Saved data entries
....................

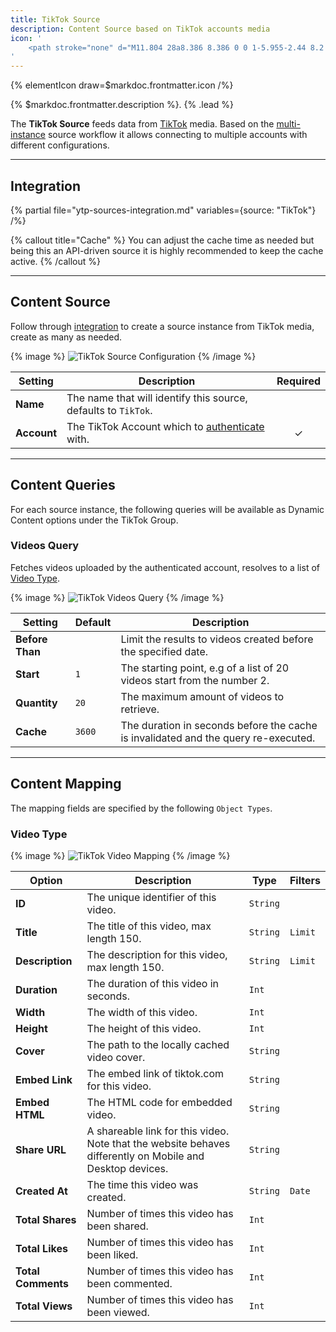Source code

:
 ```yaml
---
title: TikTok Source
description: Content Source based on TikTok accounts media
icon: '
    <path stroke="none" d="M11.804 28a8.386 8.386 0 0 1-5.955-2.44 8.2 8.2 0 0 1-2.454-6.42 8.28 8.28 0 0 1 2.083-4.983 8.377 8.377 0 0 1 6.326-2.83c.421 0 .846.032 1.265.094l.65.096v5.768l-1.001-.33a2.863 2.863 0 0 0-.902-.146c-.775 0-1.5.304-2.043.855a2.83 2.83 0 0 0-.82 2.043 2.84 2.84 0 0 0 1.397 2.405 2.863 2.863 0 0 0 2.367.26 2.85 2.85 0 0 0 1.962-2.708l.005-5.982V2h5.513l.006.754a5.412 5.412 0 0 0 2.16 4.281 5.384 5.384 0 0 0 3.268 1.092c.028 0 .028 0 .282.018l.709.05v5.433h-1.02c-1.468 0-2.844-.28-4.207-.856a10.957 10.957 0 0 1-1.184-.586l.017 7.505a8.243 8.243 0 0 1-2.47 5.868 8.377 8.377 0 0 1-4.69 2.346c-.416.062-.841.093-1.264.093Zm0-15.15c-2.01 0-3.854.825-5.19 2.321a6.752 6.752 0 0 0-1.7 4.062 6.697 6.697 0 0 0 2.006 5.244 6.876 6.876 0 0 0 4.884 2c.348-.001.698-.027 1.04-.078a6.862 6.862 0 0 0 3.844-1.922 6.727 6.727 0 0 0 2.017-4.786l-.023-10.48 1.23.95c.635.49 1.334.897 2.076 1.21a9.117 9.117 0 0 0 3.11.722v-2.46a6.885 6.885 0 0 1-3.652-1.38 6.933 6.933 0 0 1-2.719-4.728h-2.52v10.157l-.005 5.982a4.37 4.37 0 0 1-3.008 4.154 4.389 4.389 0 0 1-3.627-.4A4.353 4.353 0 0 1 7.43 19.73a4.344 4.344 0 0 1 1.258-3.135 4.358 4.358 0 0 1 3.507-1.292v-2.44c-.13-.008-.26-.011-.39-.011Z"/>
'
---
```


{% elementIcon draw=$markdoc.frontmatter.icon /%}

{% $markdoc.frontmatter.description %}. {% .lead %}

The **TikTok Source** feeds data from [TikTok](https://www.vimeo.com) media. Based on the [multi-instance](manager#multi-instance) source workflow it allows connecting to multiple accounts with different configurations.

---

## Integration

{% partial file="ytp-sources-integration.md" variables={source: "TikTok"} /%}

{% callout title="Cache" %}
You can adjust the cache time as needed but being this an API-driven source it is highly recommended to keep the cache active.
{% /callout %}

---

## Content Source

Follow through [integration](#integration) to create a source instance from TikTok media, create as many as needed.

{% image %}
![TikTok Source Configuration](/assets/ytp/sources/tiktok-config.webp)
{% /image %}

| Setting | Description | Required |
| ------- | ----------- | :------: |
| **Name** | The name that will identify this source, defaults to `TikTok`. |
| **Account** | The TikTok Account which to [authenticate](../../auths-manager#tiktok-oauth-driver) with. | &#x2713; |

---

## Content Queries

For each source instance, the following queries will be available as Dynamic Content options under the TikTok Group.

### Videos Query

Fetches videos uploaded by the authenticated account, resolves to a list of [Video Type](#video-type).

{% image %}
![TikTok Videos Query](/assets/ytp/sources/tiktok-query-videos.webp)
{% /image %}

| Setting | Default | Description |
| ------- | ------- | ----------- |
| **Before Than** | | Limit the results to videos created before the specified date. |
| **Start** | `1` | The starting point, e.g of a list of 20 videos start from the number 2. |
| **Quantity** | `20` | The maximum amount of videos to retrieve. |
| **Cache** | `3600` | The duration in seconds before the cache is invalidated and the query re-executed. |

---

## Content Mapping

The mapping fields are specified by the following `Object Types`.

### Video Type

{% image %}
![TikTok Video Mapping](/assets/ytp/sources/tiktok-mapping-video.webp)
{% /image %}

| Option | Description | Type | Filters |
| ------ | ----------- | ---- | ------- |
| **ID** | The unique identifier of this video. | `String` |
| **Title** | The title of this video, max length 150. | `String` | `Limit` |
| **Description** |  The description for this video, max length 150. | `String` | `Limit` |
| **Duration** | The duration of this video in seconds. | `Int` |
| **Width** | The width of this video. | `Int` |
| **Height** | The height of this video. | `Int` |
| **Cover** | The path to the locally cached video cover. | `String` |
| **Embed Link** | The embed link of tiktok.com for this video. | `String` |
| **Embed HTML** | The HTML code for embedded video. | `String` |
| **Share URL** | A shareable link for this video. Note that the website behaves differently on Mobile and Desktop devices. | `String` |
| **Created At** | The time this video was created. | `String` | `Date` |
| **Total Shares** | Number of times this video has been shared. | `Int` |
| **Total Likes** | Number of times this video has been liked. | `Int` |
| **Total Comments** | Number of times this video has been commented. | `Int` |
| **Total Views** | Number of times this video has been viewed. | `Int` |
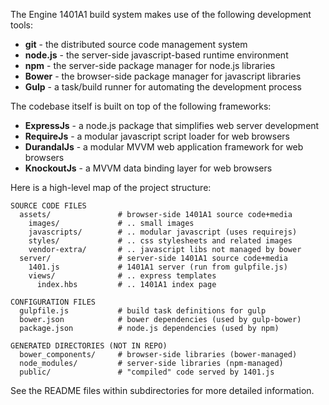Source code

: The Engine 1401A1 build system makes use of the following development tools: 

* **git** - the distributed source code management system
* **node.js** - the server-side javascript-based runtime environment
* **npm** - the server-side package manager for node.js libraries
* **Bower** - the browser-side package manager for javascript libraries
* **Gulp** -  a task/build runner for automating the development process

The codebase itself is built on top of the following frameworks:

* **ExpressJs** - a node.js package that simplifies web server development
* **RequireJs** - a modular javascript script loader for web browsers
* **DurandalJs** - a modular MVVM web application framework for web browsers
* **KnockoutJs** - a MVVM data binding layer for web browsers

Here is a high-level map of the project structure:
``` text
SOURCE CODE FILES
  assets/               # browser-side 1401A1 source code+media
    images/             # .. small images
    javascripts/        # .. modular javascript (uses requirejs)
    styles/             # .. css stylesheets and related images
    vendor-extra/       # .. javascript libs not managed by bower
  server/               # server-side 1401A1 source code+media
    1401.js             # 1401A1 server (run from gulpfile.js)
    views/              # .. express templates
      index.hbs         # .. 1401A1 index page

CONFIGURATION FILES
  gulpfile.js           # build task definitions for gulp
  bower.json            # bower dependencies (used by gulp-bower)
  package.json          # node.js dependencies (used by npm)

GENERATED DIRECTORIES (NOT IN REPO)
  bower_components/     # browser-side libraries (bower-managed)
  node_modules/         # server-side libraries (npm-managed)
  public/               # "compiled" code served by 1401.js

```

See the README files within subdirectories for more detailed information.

....................

PROBLEM>
Exact duplication is required for the lines above, from the line that contains "For each source" to the line that contains "The unique identifier", inclusive; omit all others.

YOUR SOLUTION>
For each source instance, the following queries will be available as Dynamic Content options under the TikTok Group.

### Videos Query

Fetches videos uploaded by the authenticated account, resolves to a list of [Video Type](#video-type).

{% image %}
![TikTok Videos Query](/assets/ytp/sources/tiktok-query-videos.webp)
{% /image %}

| Setting | Default | Description |
| ------- | ------- | ----------- |
| **Before Than** | | Limit the results to videos created before the specified date. |
| **Start** | `1` | The starting point, e.g of a list of 20 videos start from the number 2. |
| **Quantity** | `20` | The maximum amount of videos to retrieve. |
| **Cache** | `3600` | The duration in seconds before the cache is invalidated and the query re-executed. |

---

## Content Mapping

The mapping fields are specified by the following `Object Types`.

### Video Type

{% image %}
![TikTok Video Mapping](/assets/ytp/sources/tiktok-mapping-video.webp)
{% /image %}

| Option | Description | Type | Filters |
| ------ | ----------- | ---- | ------- |
| **ID** | The unique identifier of this video. | `String` |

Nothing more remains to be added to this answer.